E intorno a un lago tutti si trovano, in una tenuta di campagna. Konstantìn, un drammaturgo alle prime armi, li conta uno a uno al suono di “m’ama, non m’ama” e il suo dito indica lo zio pentito da una vita di rinunce, il pratico amministratore della tenuta, la depressa figlia che sposa un maestro di elementare dolce ma lento di comprendonio, un dottore, la musa Nina, figlia di un ricco proprietario terriero del luogo e con il sogno di diventare attrice, ma infine la mano punta il suo obiettivo, la madre Irina, attrice famosa ormai al tramonto. Così uno sconsolato Konstatìn ammette

No, non mi ama. Lo vedi? Mia madre non mi ama.

Perché Konstatìn vorrebbe essere all’altezza della famosa madre, anzi, come l’amante della madre, il celebre poeta Trigòrin, che però a sua volta ha messo gli occhi proprio su Nina, la musa del giovane.
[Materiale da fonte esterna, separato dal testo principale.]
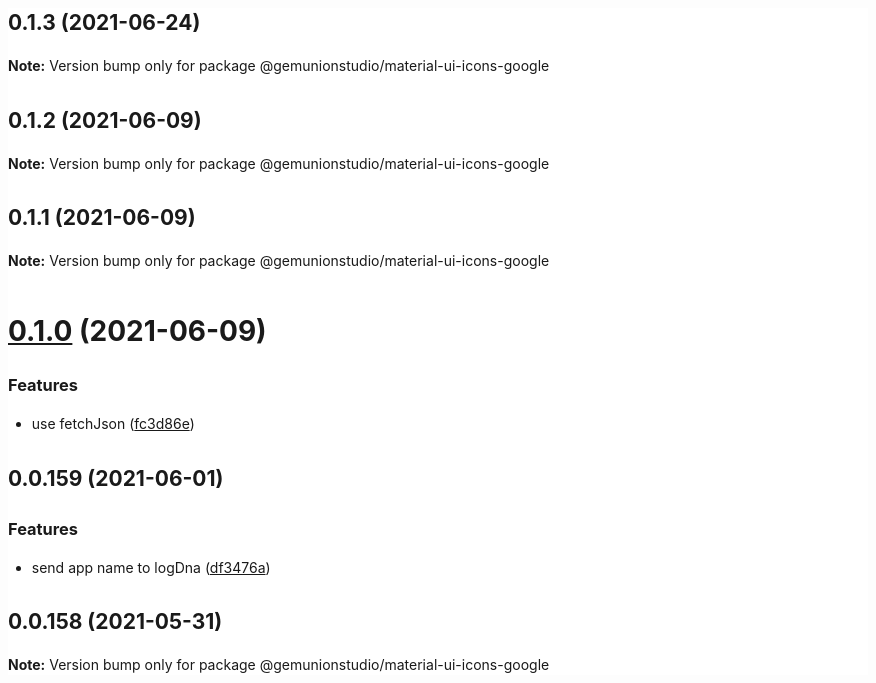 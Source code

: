 



## 0.1.3 (2021-06-24)

**Note:** Version bump only for package @gemunionstudio/material-ui-icons-google





## 0.1.2 (2021-06-09)

**Note:** Version bump only for package @gemunionstudio/material-ui-icons-google





## 0.1.1 (2021-06-09)

**Note:** Version bump only for package @gemunionstudio/material-ui-icons-google





# [0.1.0](https://github.com/gemunionstudio/common-packages/compare/@gemunionstudio/material-ui-icons-google@0.0.159...@gemunionstudio/material-ui-icons-google@0.1.0) (2021-06-09)


### Features

* use fetchJson ([fc3d86e](https://github.com/gemunionstudio/common-packages/commit/fc3d86e0a27e2cf4387d8706222abae24bde9b16))





## 0.0.159 (2021-06-01)


### Features

* send app name to logDna ([df3476a](https://github.com/gemunionstudio/common-packages/commit/df3476a4a17098fdf80f99cf2400d114cd4e47ad))





## 0.0.158 (2021-05-31)

**Note:** Version bump only for package @gemunionstudio/material-ui-icons-google




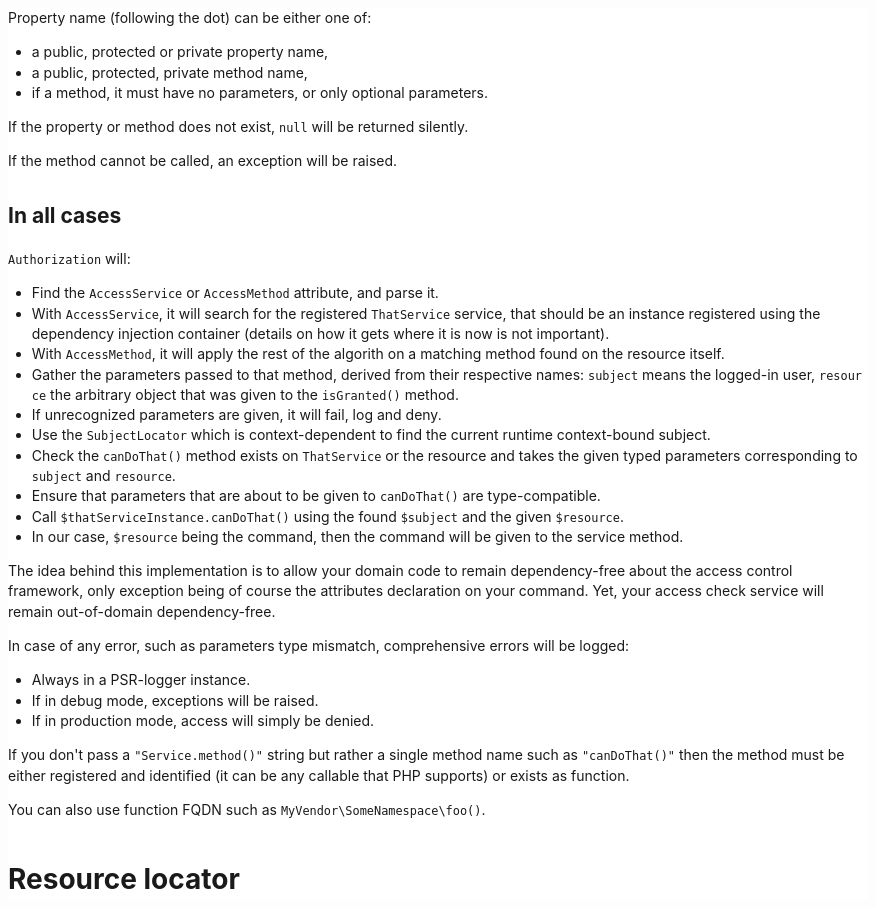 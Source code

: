 Property name (following the dot) can be either one of:

 - a public, protected or private property name,
 - a public, protected, private method name,
 - if a method, it must have no parameters, or only optional parameters.

If the property or method does not exist, `null` will be returned silently.

If the method cannot be called, an exception will be raised.

## In all cases

`Authorization` will:

 - Find the `AccessService` or `AccessMethod` attribute, and parse it.
 - With `AccessService`, it will search for the registered `ThatService`
   service, that should be an instance registered using the dependency injection
   container (details on how it gets where it is now is not important).
 - With `AccessMethod`, it will apply the rest of the algorith on a matching
   method found on the resource itself.
 - Gather the parameters passed to that method, derived from their respective
   names: `subject` means the logged-in user, `resource` the arbitrary object
   that was given to the `isGranted()` method.
 - If unrecognized parameters are given, it will fail, log and deny.
 - Use the `SubjectLocator` which is context-dependent to find the current
   runtime context-bound subject.
 - Check the `canDoThat()` method exists on `ThatService` or the resource
   and takes the given typed parameters corresponding to `subject` and
   `resource`.
 - Ensure that parameters that are about to be given to `canDoThat()` are
   type-compatible.
 - Call `$thatServiceInstance.canDoThat()` using the found `$subject` and the
   given `$resource`.
 - In our case, `$resource` being the command, then the command will be given
   to the service method.

The idea behind this implementation is to allow your domain code to remain
dependency-free about the access control framework, only exception being of
course the attributes declaration on your command. Yet, your access check
service will remain out-of-domain dependency-free.

In case of any error, such as parameters type mismatch, comprehensive errors
will be logged:

 - Always in a PSR-logger instance.
 - If in debug mode, exceptions will be  raised.
 - If in production mode, access will simply be denied.

If you don't pass a `"Service.method()"` string but rather a single method name
such as `"canDoThat()"` then the method must be either registered and identified
(it can be any callable that PHP supports) or exists as function.

You can also use function FQDN such as `MyVendor\SomeNamespace\foo()`.

# Resource locator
È quindi un ingranaggio violento quello che si mette in moto: Irina deve tenersi vicino il suo amante che vorrebbe rimanere nella tenuta con la novella attrice, Nina s’innamora del fascino letterario di Trigòrin, Trigòrin non sa cosa fare perché è senza forza di volontà e infine Kostantìn crede di amare Nina ma in realtà ama ciò che non sarà mai, un drammaturgo famoso, e quando la madre commenta un suo lavoro in questo modo

Ma non venite a dirmi che è un capolavoro…

La reazione è presto detta e a farne le spese è il gabbiano, o chi il gabbiano rappresenta

Una giovane donna vive tutta la sua vita in riva a un lago.

Lei ama il suo lago, come un gabbiano, ed è felice e libera, come un gabbiano.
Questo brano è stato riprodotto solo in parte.